Do the fellowship. Chief resident is, for the most part, is a waste of time as far as experience goes, it might help add some flourish to you CV if you want to do some leadership stuff later or if you want to do a more competitive fellowship and your application is weak (even then, it is debatable how helpful it will be or not.
In a fellowship, your clinical skills are not going to be dulled to the same degree as they might on the 4th year of chief responsibilities (this is, after all, a glorified secretary). It can open some doors as well for you to have a palliative care fellowship, a geriatrics (population will only get older as time goes by), sleep medicine, etc.
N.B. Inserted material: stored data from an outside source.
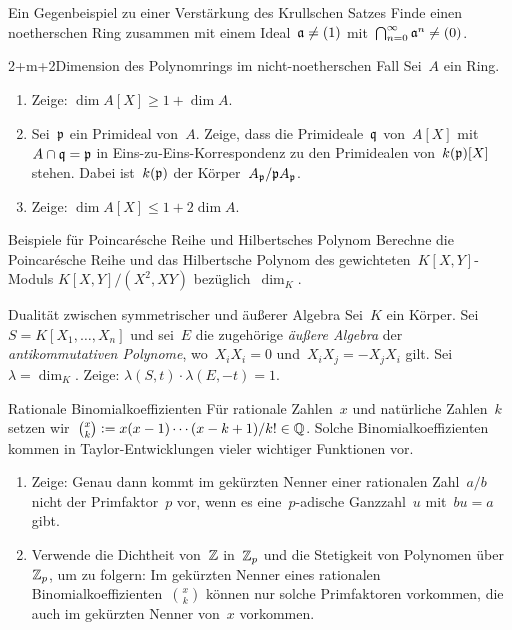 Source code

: \documentclass[entwurf]{uebblatt}
\begin{document}

\begin{aufgabe}{2}{Ein Gegenbeispiel zu einer Verstärkung des Krullschen Satzes}
Finde einen noetherschen Ring zusammen mit einem Ideal~$\mathfrak{a} \neq (1)$
mit~$\bigcap_{n=0}^\infty \mathfrak{a}^n \neq (0)$.
\end{aufgabe}

\begin{aufgabe}{2+m+2}{Dimension des Polynomrings im nicht-noetherschen Fall}
Sei~$A$ ein Ring.
\begin{enumerate}
\item Zeige: $\dim A[X] \geq 1 + \dim A$.
\item Sei~$\mathfrak{p}$ ein Primideal von~$A$. Zeige, dass die Primideale~$\mathfrak{q}$
von~$A[X]$ mit~$A \cap \mathfrak{q} = \mathfrak{p}$ in Eins-zu-Eins-Korrespondenz zu den
Primidealen von~$k(\mathfrak{p})[X]$ stehen. Dabei ist~$k(\mathfrak{p})$ der
Körper~$A_{\mathfrak{p}}/\mathfrak{p} A_{\mathfrak{p}}$.
\item Zeige: $\dim A[X] \leq 1 + 2 \dim A$.
\end{enumerate}
\end{aufgabe}

\begin{aufgabe}{3}{Beispiele für Poincarésche Reihe und Hilbertsches Polynom}
Berechne die Poincarésche Reihe und das Hilbertsche Polynom des
gewichteten~$K[X,Y]$-Moduls $K[X,Y]/(X^2, XY)$ bezüglich~$\dim_K$.
\end{aufgabe}

\begin{aufgabe}{1}{Dualität zwischen symmetrischer und äußerer Algebra}
Sei~$K$ ein Körper. Sei~$S = K[X_1,\ldots,X_n]$ und sei~$E$ die zugehörige \emph{äußere Algebra}
der \emph{antikommutativen Polynome}, wo~$X_i X_i = 0$ und~$X_i X_j =
-X_j X_i$ gilt. Sei~$\lambda = \dim_K$.
Zeige: $\lambda(S, t) \cdot \lambda(E, -t) = 1$.
\end{aufgabe}

\vfill

\begin{aufgabe}{0}{Rationale Binomialkoeffizienten}
\small
Für rationale Zahlen~$x$ und natürliche Zahlen~$k$ setzen wir~$\binom{x}{k}
\vcentcolon= x (x-1) \cdots (x-k+1) / k! \in \mathbb{Q}$. Solche Binomialkoeffizienten
kommen in Taylor-Entwicklungen vieler wichtiger Funktionen vor.
\begin{enumerate}
\item Zeige: Genau dann kommt im gekürzten Nenner einer rationalen Zahl~$a/b$
nicht der Primfaktor~$p$ vor, wenn es eine~$p$-adische Ganzzahl~$u$ mit~$bu = a$ gibt.
\item Verwende die Dichtheit von~$\mathbb{Z}$ in~$\mathbb{Z}_p$ und die Stetigkeit von
Polynomen über~$\mathbb{Z}_p$, um zu folgern: Im gekürzten Nenner eines rationalen
Binomialkoeffizienten~$\binom{x}{k}$ können nur solche Primfaktoren vorkommen, die auch
im gekürzten Nenner von~$x$ vorkommen.
\end{enumerate}
\end{aufgabe}
\end{document}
Even people that wish to go into more competitive specialties might end up being better off with another fellowship than with a 4th year of chief. I have no first hand experience on this but I'd take a wild guess that two applicants that are otherwise similar in stats, the one with palliative 1year fellowship has better chances to get into cards than the one with 4th year chief. You can sell your experience dealing patients with terminal diseases (such as advanced cardiomyopathy) as an integration of your pre-existing skills (as a palliative expert, or even as a geriatrics) better than someone else can sell their amazing abilities to schedule 20 residents.
Well that's my opinion anyway, I am sure a bunch of people will get offended by my not so high opinion of chief years, I am sure there are specific cases where it makes sense (in fact one of my collagues did it and it was the best choice at the time in my opinion) but on average, I think it is a waste of time.